* ACTIVITY *
Copy out each line in the material below that has the word "corresponding".
── INFORMATION SUPPLIED
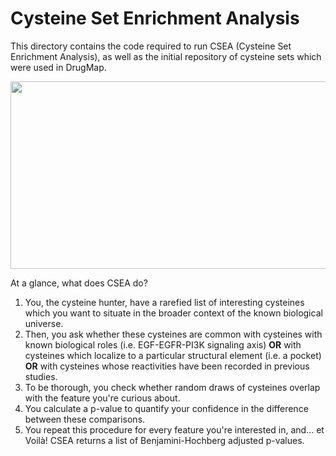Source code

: # Cysteine Set Enrichment Analysis

This directory contains the code required to run CSEA (Cysteine Set Enrichment Analysis), as well as the initial repository of cysteine sets which were used in DrugMap.

<p align="center">
  <img src="https://github.com/bplab-compbio/DrugMap/blob/main/src/images/csea.png" width="1200" height="300">
</p>

At a glance, what does CSEA do?

1. You, the cysteine hunter, have a rarefied list of interesting cysteines which you want to situate in the broader context of the known biological universe.
2. Then, you ask whether these cysteines are common with cysteines with known biological roles (i.e. EGF-EGFR-PI3K signaling axis) **OR** with cysteines which localize to a particular structural element (i.e. a pocket) **OR** with cysteines whose reactivities have been recorded in previous studies.
3. To be thorough, you check whether random draws of cysteines overlap with the feature you're curious about.
4. You calculate a p-value to quantify your confidence in the difference between these comparisons.
5. You repeat this procedure for every feature you're interested in, and... et Voilà! CSEA returns a list of Benjamini-Hochberg adjusted p-values.
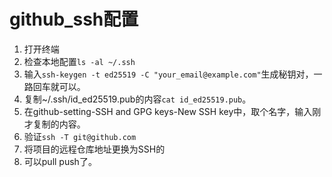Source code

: # github_ssh配置

1. 打开终端
2. 检查本地配置`ls -al ~/.ssh`
3. 输入`ssh-keygen -t ed25519 -C "your_email@example.com"`生成秘钥对，一路回车就可以。
4. 复制~/.ssh/id_ed25519.pub的内容`cat id_ed25519.pub`。
5. 在github-setting-SSH and GPG keys-New SSH key中，取个名字，输入刚才复制的内容。
6. 验证`ssh -T git@github.com`
7. 将项目的远程仓库地址更换为SSH的
8. 可以pull push了。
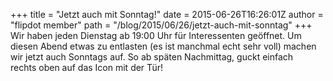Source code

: +++
title = "Jetzt auch mit Sonntag!"
date = 2015-06-26T16:26:01Z
author = "flipdot member"
path = "/blog/2015/06/26/jetzt-auch-mit-sonntag"
+++
Wir haben jeden Dienstag ab 19:00 Uhr für Interessenten geöffnet. Um  
diesen Abend etwas zu entlasten (es ist manchmal echt sehr voll)
machen  
wir jetzt auch Sonntags auf. So ab späten Nachmittag, guckt einfach  
rechts oben auf das Icon mit der Tür\!
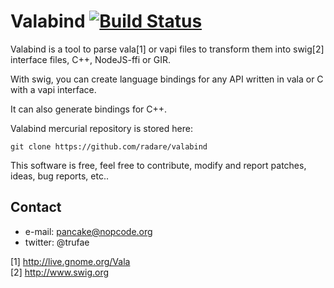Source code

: Valabind [![Build Status](https://travis-ci.org/radare/radare2.svg?branch=master)](https://travis-ci.org/radare/radare2)
========

Valabind is a tool to parse vala[1] or vapi files to transform
them into swig[2] interface files, C++, NodeJS-ffi or GIR.

With swig, you can create language bindings for any API
written in vala or C with a vapi interface.

It can also generate bindings for C++.

Valabind mercurial repository is stored here:

	git clone https://github.com/radare/valabind

This software is free, feel free to contribute, modify and
report patches, ideas, bug reports, etc..


Contact
-------
* e-mail:  pancake@nopcode.org
* twitter: @trufae

[1] http://live.gnome.org/Vala  
[2] http://www.swig.org  
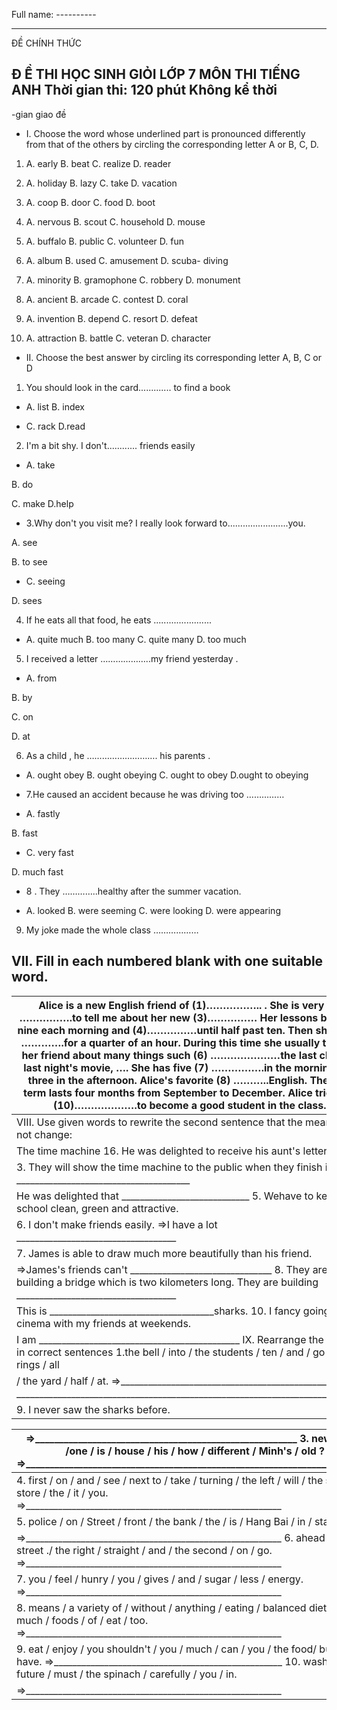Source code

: Full name: ----------

-----------------------

ĐỀ CHÍNH THỨC

## Đ Ề THI HỌC SINH GIỎI LỚP 7 MÔN THI TIẾNG ANH Thời gian thi: 120 phút Không kể thời

-gian giao đề

- I. Choose the word whose underlined part is pronounced differently from that of the others by circling the corresponding letter A or B, C, D.

1. A. early                    B. beat              C. realize                  D. reader

2. A. holiday               B. lazy               C. take                       D. vacation

3. A. coop                    B. door             C. food                       D. boot

4. A. nervous              B. scout           C. household            D. mouse

5. A. buffalo                B. public         C. volunteer              D. fun

6. A. album                 B. used            C. amusement          D. scuba- diving

7. A. minority           B. gramophone   C. robbery               D. monument

8. A. ancient              B. arcade                  C. contest                 D. coral

9. A. invention           B. depend                C. resort                   D. defeat

10. A. attraction       B. battle          C. veteran                D. character

- II. Choose the best answer by circling its corresponding letter A, B, C or D

1. You should look in the card............. to find a book

- A. list                             B. index

- C. rack                D.read

2. I'm a bit shy. I don't............ friends easily

- A. take

B. do

C. make                 D.help

- 3.Why don't you visit me? I really look forward to........................you.

A. see

B. to see

- C. seeing

D. sees

4. If he eats all that food, he eats .......................

- A. quite much     B. too many       C. quite many    D. too much

5. I received a letter ………………..my friend yesterday .

- A.  from

B.  by

C.  on

D.  at

6. As a child , he ………………………. his parents .

- A. ought obey  B. ought obeying   C.  ought to obey  D.ought to obeying

- 7.He caused an accident because he was driving too  ……………

- A.  fastly

B.  fast

- C.  very fast

D. much fast

- 8 . They …………..healthy after the summer vacation.

- A. looked  B. were seeming     C. were looking D. were appearing

9. My joke made the whole class ………………

## VII. Fill in each numbered blank with one suitable word.

| Alice is a new English friend of (1)…………….. . She is very (2) …………….to tell me about her new (3)…………… Her lessons begin at nine each morning and (4)……………until half past ten. Then she has a ………….for a quarter of an hour. During this time she usually talks to her friend about many things such (6) …………………the last class or last night's movie, …. She has five (7) …………….in the morning and three in the afternoon. Alice's favorite (8) ………..English. The first term lasts four months from September to December. Alice tries her (10)……………….to become a good student in the class.   |
|-----------------------------------------------------------------------------------------------------------------------------------------------------------------------------------------------------------------------------------------------------------------------------------------------------------------------------------------------------------------------------------------------------------------------------------------------------------------------------------------------------------------------------------------------------------------------------------------------|
| VIII. Use given words to rewrite the second sentence that the meaning not change:                                                                                                                                                                                                                                                                                                                                                                                                                                                                                                             |
| The time machine 16. He was delighted to receive his aunt's letter.                                                                                                                                                                                                                                                                                                                                                                                                                                                                                                                           |
| 3. They will show the time machine to the public when they finish it. ______________________________________                                                                                                                                                                                                                                                                                                                                                                                                                                                                                  |
| He was delighted that ____________________________ 5. Wehave to keep our school clean, green and attractive.                                                                                                                                                                                                                                                                                                                                                                                                                                                                                  |
| 6. I don't make friends easily. =>I have a lot ___________________________________                                                                                                                                                                                                                                                                                                                                                                                                                                                                                                            |
| 7. James is able to draw much more beautifully than his friend.                                                                                                                                                                                                                                                                                                                                                                                                                                                                                                                               |
| =>James's friends can't _______________________________ 8. They are building a bridge which is two kilometers long. They are building ___________________________________                                                                                                                                                                                                                                                                                                                                                                                                                     |
| This is ____________________________________sharks. 10. I fancy going to the cinema with my friends at weekends.                                                                                                                                                                                                                                                                                                                                                                                                                                                                              |
| I am ____________________________________________ IX. Rearrange the words in correct sentences 1.the bell / into / the students / ten / and / go / past / rings / all                                                                                                                                                                                                                                                                                                                                                                                                                         |
| / the yard / half / at. =>_______________________________________________ ____________________________________________________________________________                                                                                                                                                                                                                                                                                                                                                                                                                                        |
| 9. I never saw the sharks before.                                                                                                                                                                                                                                                                                                                                                                                                                                                                                                                                                             |

| =>_______________________________________________________ 3. new / from /one / is / house / his / how / different / Minh's / old ? =>_________________________________________________________________________   |
|------------------------------------------------------------------------------------------------------------------------------------------------------------------------------------------------------------------|
| 4. first / on / and / see / next to / take / turning / the left / will / the shoe store / the / it / you. =>________________________________________________________                                             |
| 5. police / on / Street / front / the bank / the / is / Hang Bai / in / station / of.                                                                                                                            |
| =>________________________________________________________ 6. ahead / take / street ./ the right / straight / and / the second / on / go. =>________________________________________________________             |
| 7. you / feel / hunry / you / gives / and / sugar / less / energy. =>________________________________________________________                                                                                    |
| 8. means / a variety of / without / anything / eating / balanced diet / you / much / foods / of / eat / too. =>________________________________________________________                                          |
| 9. eat / enjoy / you shouldn't / you / much / can / you / the food/ but / too / have. =>__________________________________________________ 10. wash / more / future / must / the spinach / carefully / you / in. |
| =>________________________________________________________                                                                                                                                                       |
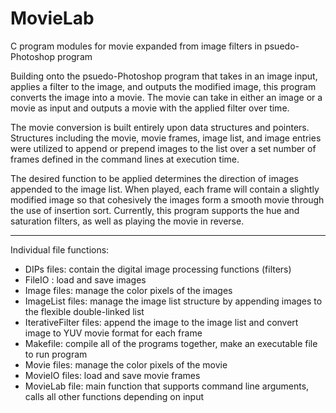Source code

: # MovieLab
C program modules for movie expanded from image filters in psuedo-Photoshop program


Building onto the psuedo-Photoshop program that takes in an image input, applies a filter to the image, and outputs the modified image, this program converts the image into a movie. The movie can take in either an image or a movie as input and outputs a movie with the applied filter over time. 

The movie conversion is built entirely upon data structures and pointers. Structures including the movie, movie frames, image list, and image entries were utilized to append or prepend images to the list over a set number of frames defined in the command lines at execution time. 

The desired function to be applied determines the direction of images appended to the image list. When played, each frame will contain a slightly modified image so that cohesively the images form a smooth movie through the use of insertion sort. Currently, this program supports the hue and saturation filters, as well as playing the movie in reverse. 

------------------------------------------------------------------------------------------------------------------------------------------
Individual file functions:
- DIPs files: contain the digital image processing functions (filters)
- FileIO : load and save images
- Image files: manage the color pixels of the images
- ImageList files: manage the image list structure by appending images to the flexible double-linked list
- IterativeFilter files: append the image to the image list and convert image to YUV movie format for each frame
- Makefile: compile all of the programs together, make an executable file to run program
- Movie files: manage the color pixels of the movie
- MovieIO files: load and save movie frames
- MovieLab file: main function that supports command line arguments, calls all other functions depending on input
────
* EXERCISE OUTPUT *
- I. Choose the word whose underlined part is pronounced differently from that of the others by circling the corresponding letter A or B, C, D.
- II. Choose the best answer by circling its corresponding letter A, B, C or D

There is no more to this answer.